Residual Formulation for Stability: Expert backbones combined with neural residuals allow the model to capture complex spatial heterogeneity without the divergence common in purely neural constitutive models.
Honest Metric Analysis: The authors properly contextualize PSNR/SSIM disadvantages (due to fixed appearance) and use LPIPS/IoU to demonstrate superior visual and physical consistency.

Limitations & Future Work¶

Static Camera & Gravity Alignment: Current experiments assume a static camera and gravity aligned with the vertical axis; robustness to moving cameras is untested. ⚠️
Pose Estimation Dependency: The quality of the driving prior depends on the SMPL estimator.
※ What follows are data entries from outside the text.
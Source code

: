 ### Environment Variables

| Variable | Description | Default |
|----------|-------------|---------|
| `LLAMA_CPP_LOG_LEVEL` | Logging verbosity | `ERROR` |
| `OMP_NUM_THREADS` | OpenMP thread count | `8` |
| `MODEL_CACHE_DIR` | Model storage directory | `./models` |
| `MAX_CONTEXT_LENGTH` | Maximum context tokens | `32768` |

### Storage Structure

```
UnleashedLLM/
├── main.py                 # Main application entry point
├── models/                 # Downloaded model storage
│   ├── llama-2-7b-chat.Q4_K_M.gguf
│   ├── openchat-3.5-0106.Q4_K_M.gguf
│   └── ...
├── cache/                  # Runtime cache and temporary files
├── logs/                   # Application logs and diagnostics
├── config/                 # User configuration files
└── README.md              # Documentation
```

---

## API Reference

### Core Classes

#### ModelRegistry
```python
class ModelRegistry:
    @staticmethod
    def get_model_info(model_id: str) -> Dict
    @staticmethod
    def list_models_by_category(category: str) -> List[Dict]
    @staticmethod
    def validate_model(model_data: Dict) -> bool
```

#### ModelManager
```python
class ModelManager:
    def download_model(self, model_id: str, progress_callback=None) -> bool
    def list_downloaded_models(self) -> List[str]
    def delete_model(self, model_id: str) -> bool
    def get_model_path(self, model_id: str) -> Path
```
Since reference trajectories are imperfect in non-rigid areas, pose errors can degrade driving modeling.
Rigid Canonical Assumption: The use of fixed skinning weights assumes no major non-rigid deformation during the "rotating body" phase, which may fail for loose clothing.
Data Scale: The dataset is relatively small (8 sequences), requiring verification across a wider range of materials and scenes.

vs. GART: GART uses learned skinning weights for reconstruction but lacks physical constraints; it fails to extrapolate or maintain structural integrity under future poses.
vs. 4D-Gaussian: 4D-Gaus uses time-conditioned deformation fields and cannot extrapolate at all.
vs. NCLaw / NeuMA: While NCLaw uses homogeneous neural constitutive laws, PhysHO adopts a per-particle residual approach (similar to LoRA in NeuMA) to handle heterogeneous scenes.

Rating¶

Novelty: ⭐⭐⭐⭐⭐ LBS as a driving prior + per-particle gating + residual laws solves the "active human force" problem effectively.
Experimental Thoroughness: ⭐⭐⭐⭐ Clear ablations and honest analysis, though the self-collected dataset is small.
Writing Quality: ⭐⭐⭐⭐ Strong motivation and methodology; formula and pseudo-code are comprehensive.
Value: ⭐⭐⭐⭐ Provides a physical paradigm for monocular human-object reconstruction relevant to VR/AR and robotics.